The above construction may be generalized to a collection of groups $G_1*\cdots*G_m$, where the index may be uncountable. If every $G_\alpha=\Z$ (equivalently, has one generator), then $*_{\alpha\in A} G_\alpha$ is called the free group on $|A|$ generators.

Theorems

Theorem: (Borsuk-Ulam) Every continuous map $S^n\to \R^n$ takes a pair of antipodal points to the same value.

Theorem: (Ham Sandwich theorem) Let $U_1,\dots,U_n$ be bounded open sets in $\R^n$. There exists a hyperplane in $\R^n$ that divides each of the open sets $U_i$ into two sets of equal volume.

Volume is taken to be Lebsegue measure.

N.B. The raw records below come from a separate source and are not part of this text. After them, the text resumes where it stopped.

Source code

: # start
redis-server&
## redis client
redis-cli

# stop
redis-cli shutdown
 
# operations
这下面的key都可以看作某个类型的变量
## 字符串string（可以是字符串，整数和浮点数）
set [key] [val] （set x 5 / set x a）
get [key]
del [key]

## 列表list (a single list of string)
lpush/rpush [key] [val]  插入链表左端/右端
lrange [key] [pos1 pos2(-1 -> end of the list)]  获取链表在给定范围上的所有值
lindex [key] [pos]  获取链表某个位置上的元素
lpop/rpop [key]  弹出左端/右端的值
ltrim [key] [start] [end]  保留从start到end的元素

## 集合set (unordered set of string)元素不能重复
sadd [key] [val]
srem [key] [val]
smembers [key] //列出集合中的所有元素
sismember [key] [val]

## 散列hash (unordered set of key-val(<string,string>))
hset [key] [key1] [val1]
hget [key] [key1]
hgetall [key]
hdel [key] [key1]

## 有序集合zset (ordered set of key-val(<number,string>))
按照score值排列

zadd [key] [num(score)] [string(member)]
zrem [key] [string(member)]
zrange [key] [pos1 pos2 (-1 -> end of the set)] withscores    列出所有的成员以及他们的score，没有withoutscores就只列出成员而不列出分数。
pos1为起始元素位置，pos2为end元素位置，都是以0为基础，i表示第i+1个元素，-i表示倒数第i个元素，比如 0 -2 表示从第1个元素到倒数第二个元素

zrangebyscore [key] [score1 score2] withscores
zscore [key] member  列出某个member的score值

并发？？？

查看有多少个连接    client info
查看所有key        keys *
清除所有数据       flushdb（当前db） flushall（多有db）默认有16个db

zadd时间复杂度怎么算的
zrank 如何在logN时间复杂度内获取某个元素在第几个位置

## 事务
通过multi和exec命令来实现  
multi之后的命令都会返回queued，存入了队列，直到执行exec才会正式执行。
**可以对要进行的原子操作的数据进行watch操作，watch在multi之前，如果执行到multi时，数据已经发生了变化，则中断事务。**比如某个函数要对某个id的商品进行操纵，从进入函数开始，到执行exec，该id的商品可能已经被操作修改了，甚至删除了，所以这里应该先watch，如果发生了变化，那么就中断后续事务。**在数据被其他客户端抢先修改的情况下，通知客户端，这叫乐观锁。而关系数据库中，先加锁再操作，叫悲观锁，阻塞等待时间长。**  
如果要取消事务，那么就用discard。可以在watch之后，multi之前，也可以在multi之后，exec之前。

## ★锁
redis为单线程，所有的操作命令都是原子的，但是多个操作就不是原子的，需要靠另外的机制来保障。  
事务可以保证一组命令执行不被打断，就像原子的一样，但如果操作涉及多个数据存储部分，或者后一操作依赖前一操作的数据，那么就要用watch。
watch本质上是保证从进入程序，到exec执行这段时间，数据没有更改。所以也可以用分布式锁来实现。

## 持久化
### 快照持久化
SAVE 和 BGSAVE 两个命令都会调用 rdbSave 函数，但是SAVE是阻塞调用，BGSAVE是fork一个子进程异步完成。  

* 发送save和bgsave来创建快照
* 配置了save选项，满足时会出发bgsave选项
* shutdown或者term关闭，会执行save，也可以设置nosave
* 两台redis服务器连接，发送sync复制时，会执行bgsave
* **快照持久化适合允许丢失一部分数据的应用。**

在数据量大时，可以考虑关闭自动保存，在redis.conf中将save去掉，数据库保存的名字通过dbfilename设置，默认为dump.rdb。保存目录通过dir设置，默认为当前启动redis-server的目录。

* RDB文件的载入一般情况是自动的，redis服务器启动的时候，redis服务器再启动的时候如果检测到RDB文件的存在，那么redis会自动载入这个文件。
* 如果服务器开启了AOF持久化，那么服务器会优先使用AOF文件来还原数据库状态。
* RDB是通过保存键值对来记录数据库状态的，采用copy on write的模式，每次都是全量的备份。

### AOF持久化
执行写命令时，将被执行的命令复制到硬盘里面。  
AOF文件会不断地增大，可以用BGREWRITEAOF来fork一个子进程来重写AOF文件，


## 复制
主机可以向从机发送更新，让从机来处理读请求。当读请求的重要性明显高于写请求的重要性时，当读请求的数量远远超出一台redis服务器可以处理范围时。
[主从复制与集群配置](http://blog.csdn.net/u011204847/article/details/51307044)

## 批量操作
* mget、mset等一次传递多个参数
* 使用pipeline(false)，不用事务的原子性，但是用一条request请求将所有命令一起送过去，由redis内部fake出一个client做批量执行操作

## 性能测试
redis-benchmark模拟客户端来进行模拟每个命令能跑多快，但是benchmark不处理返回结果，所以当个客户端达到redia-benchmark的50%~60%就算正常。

The Ham sandwich theorem is an application of Borsuk-Ulam (see Terry Tao's blog post for more).

Theorem: If $X$ and $Y$ are path-connected, then $\pi_1(X\times Y)\cong \pi_1(X)\times \pi_1(Y)$.

Now suppose that $X = \bigcup_\alpha A_\alpha$ is based at $x_0$ with $x_0\in A_\alpha$ for all $\alpha$. There are natural inclusions $i_\alpha:A_\alpha\to X$ as well as $j_\alpha:A_\alpha\cap A_\beta \to A_\alpha$ and $j_\beta:A_\alpha\cap A_\beta \to A_\beta$.

Both $i_\alpha$ and $j_\alpha$ induce maps on the fundamental group, each (and all) of the $i_{\alpha*}:\pi_1(A_\alpha)\to \pi_1(X)$ extending to a map $\Phi:*_\alpha \pi_1(A_\alpha)\to \pi_1(X)$.

Theorem: (van Kampen)

• If $A_\alpha\cap A_\beta$ is path-connected, then $\Phi$ is a surjection. 
• If $A_\alpha\cap A_\beta\cap A_\gamma$ is path connected, then $\ker(\Phi) = \langle j_{\alpha*}(g)(j_{\beta*}(g))^{-1}\ |\ g\in \pi_1(A_\alpha\cap A_\beta,x_0)\rangle$.

As a consequence, if triple intersections are path connected, then $\pi_1(X) \cong *_\alpha A_\alpha /\ker(\Phi)$. Moreover, if all double intersections are contractible, then $\ker(\Phi)=0$ and $\pi_1(X)\cong *_\alpha A_\alpha$.

Proposition: If $\pi_1(X)=0$ and $\widetilde H_n(X)=0$ for all $n$, then $X$ is contractible.

References: Hatcher (Algebraic topology, Chapter 1), Tao (blog post "The Kakeya conjecture and the Ham Sandwich theorem")